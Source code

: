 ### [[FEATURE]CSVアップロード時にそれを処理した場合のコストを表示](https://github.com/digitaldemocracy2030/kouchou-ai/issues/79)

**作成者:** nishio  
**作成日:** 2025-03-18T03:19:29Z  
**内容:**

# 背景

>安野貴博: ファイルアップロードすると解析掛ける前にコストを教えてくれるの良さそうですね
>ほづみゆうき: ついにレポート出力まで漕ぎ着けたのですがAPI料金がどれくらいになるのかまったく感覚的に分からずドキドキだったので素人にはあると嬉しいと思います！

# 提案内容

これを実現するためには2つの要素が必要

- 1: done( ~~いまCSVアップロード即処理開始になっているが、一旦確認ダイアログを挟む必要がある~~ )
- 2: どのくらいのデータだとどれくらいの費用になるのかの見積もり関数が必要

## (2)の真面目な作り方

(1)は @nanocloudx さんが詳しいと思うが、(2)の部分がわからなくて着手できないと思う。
=-=-=-=-=
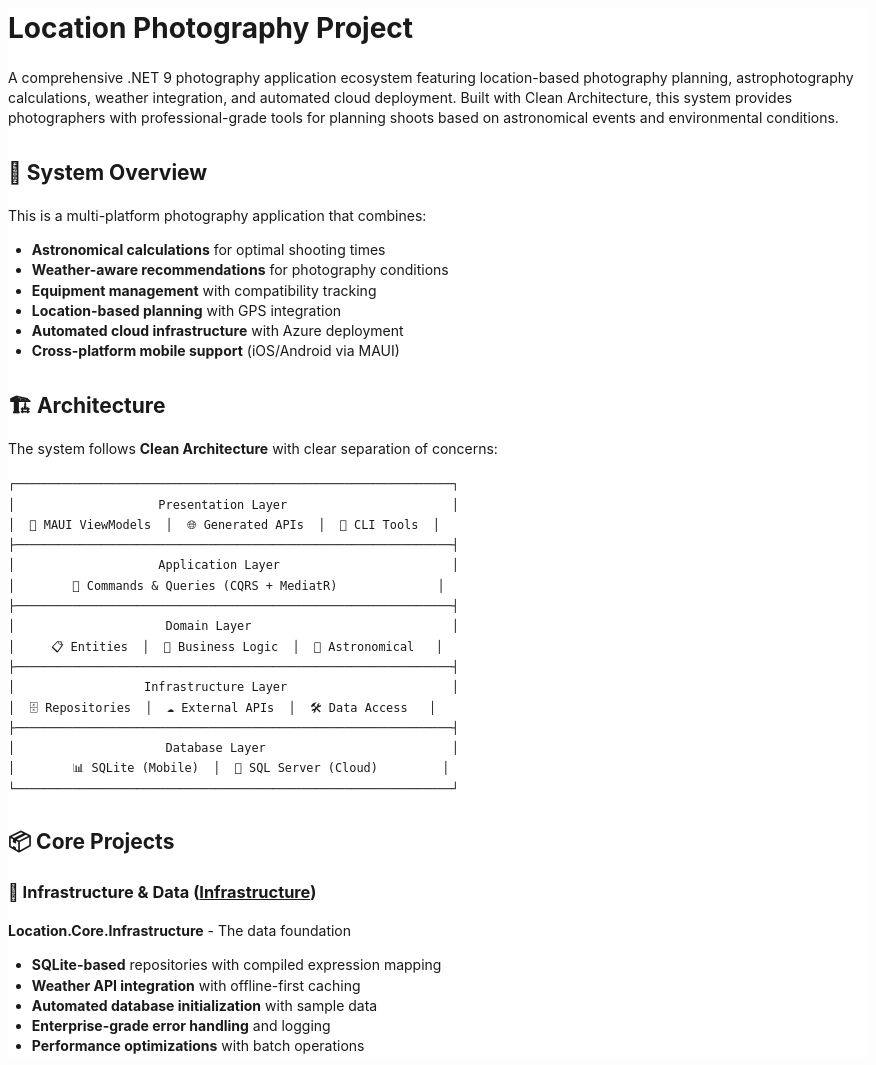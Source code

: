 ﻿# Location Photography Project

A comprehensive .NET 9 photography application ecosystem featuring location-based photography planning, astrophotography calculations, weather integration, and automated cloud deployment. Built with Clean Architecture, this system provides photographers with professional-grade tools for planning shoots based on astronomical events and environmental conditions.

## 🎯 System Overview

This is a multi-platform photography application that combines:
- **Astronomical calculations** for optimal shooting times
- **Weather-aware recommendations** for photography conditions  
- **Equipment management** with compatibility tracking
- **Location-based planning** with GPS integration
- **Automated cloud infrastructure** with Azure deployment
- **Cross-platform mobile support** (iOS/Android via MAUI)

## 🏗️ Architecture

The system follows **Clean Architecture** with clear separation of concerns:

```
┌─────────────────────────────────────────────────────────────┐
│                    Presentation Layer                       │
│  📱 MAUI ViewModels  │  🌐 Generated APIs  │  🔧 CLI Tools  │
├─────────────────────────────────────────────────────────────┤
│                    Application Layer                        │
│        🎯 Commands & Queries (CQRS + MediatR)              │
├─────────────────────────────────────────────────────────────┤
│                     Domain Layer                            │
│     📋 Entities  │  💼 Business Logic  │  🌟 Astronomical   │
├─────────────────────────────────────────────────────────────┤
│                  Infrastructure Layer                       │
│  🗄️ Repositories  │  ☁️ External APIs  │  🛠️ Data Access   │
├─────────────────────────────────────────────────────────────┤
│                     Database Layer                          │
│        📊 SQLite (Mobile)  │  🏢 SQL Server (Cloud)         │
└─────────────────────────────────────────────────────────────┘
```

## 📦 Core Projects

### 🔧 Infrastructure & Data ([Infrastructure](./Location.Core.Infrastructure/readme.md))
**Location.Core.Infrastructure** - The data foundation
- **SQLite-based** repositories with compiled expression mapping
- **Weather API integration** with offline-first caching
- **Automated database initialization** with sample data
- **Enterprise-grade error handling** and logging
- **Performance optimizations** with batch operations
=-=-=-=-=
• [Prompt]
Within the listing above, copy each line that has the string "grade".

• [Reply to the task]
A comprehensive .NET 9 photography application ecosystem featuring location-based photography planning, astrophotography calculations, weather integration, and automated cloud deployment. Built with Clean Architecture, this system provides photographers with professional-grade tools for planning shoots based on astronomical events and environmental conditions.
- **Enterprise-grade error handling** and logging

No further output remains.